Ottawa

Diplomat memorial stirs controversy

A new monument dedicated to fallen diplomats is stirring up controversy for its Turkish connections.
A monument dedicated to fallen diplomats is stirring up controversy for its Turkish connection. 0:58

A new monument dedicated to fallen diplomats is stirring up controversy for its Turkish connections.

The bowl-shaped sculpture of wood and metal was unveiled Thursday at the corner of Sir John A. Macdonald Parkway and Island Park Drive.

It features more than 1,000 hand-crafted silver plates from Turkey and it's located close to where Turkish diplomat Atilla Altikat was assassinated 30 years ago. Altikat was shot to death while he was stopped at a red light on the parkway.

No arrests have ever been made in the case, but an Armenian terrorist group claimed responsibility.

The assassination was one of three attacks in the 1980s that targeted Turkish diplomats in Ottawa.

But the head of the Armenian National Committee in Ottawa, Michael Iskedjian, is upset about the monument.

"It's a hypocritical way of deflecting what Turkey does as a state that abuses human rights, by focusing on one person, one act, that happened 30 years ago," he said.

The conflict between Armenians and Turks goes back nearly 100 years to the First World War.

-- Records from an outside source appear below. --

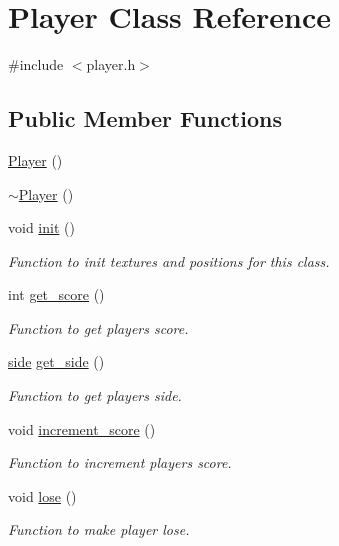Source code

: \hypertarget{class_player}{}\section{Player Class Reference}
\label{class_player}


{\ttfamily \#include $<$player.\+h$>$}

\subsection*{Public Member Functions}
\begin{DoxyCompactItemize}
\item 
\hyperlink{class_player_affe0cc3cb714f6deb4e62f0c0d3f1fd8}{Player} ()
\item 
\hyperlink{class_player_a749d2c00e1fe0f5c2746f7505a58c062}{$\sim$\+Player} ()
\item 
void \hyperlink{class_player_a015ea21fa1e7273e47d48cb20d9b12e3}{init} ()
\begin{DoxyCompactList}\small\item\em Function to init textures and positions for this class. \end{DoxyCompactList}\item 
int \hyperlink{class_player_ad65c379a083e7c6656721616f8784059}{get\+\_\+score} ()
\begin{DoxyCompactList}\small\item\em Function to get player\textquotesingle{}s score. \end{DoxyCompactList}\item 
\hyperlink{assets_8h_afc015eff6557e84151d2e53b94375445}{side} \hyperlink{class_player_a6a10c68a1185ab336054868306fa3a73}{get\+\_\+side} ()
\begin{DoxyCompactList}\small\item\em Function to get player\textquotesingle{}s side. \end{DoxyCompactList}\item 
void \hyperlink{class_player_ab58df1547917c39756f063b0d57a1793}{increment\+\_\+score} ()
\begin{DoxyCompactList}\small\item\em Function to increment player\textquotesingle{}s score. \end{DoxyCompactList}\item 
void \hyperlink{class_player_af1ae3d8d7e22c5502d0380c16c7329ef}{lose} ()
\begin{DoxyCompactList}\small\item\em Function to make player lose. \end{DoxyCompactList}\item 

\end{DoxyCompactItemize}
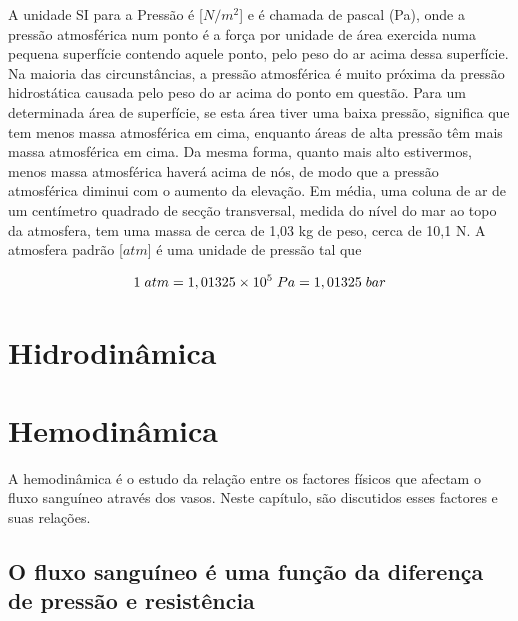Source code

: \documentclass[
  portuguese,
  ]{book}
\begin{document}
A unidade SI para a Pressão é {[}\(N/m^2\){]} e é chamada de pascal (Pa), onde a pressão atmosférica num ponto é a força por unidade de área exercida numa pequena superfície contendo aquele ponto, pelo peso do ar acima dessa superfície. Na maioria das circunstâncias, a pressão atmosférica é muito próxima da pressão hidrostática causada pelo peso do ar acima do ponto em questão. Para um determinada área de superfície, se esta área tiver uma baixa pressão, significa que tem menos massa atmosférica em cima, enquanto áreas de alta pressão têm mais massa atmosférica em cima. Da mesma forma, quanto mais alto estivermos, menos massa atmosférica haverá acima de nós, de modo que a pressão atmosférica diminui com o aumento da elevação. Em média, uma coluna de ar de um centímetro quadrado de secção transversal, medida do nível do mar ao topo da atmosfera, tem uma massa de cerca de 1,03 kg de peso, cerca de 10,1 N. A atmosfera padrão {[}\(atm\){]} é uma unidade de pressão tal que

\begin{equation}
1 \hspace{0.1cm}atm = 1,01325 \times 10^5 \hspace{0.1cm} Pa = 1,01325 \hspace{0.1cm}bar
\label{eq:hidros5}
\end{equation}

\hypertarget{hidrodinuxe2mica}{%
\chapter{Hidrodinâmica}\label{hidrodinuxe2mica}}

\hypertarget{hemodinuxe2mica}{%
\chapter{Hemodinâmica}\label{hemodinuxe2mica}}

A hemodinâmica é o estudo da relação entre os factores físicos que afectam o fluxo sanguíneo através dos vasos. Neste capítulo, são discutidos esses factores e suas relações.

\hypertarget{o-fluxo-sanguuxedneo-uxe9-uma-funuxe7uxe3o-da-diferenuxe7a-de-pressuxe3o-e-resistuxeancia}{%
\section{O fluxo sanguíneo é uma função da diferença de pressão e resistência}\label{o-fluxo-sanguuxedneo-uxe9-uma-funuxe7uxe3o-da-diferenuxe7a-de-pressuxe3o-e-resistuxeancia}}
\end{document}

An estimated 1.5 million Armenians died in what the Canadian government and others recognize as a genocide at the hands of the Ottoman Turks.

To this day Turkey denies the genocide, saying there was no systematic campaign to kill Armenians.

Ozay Mehmet speaks for the Council of Turkish Canadians.

"I hope that they get over it," Mehmet said. "We as Turkish Canadians are open and waiting and ready for reconciliation here in Canada."

Iskedjian said reconciliation will come once Turkey acknowledges the genocide.

"Only then will there be reconciliation," he said.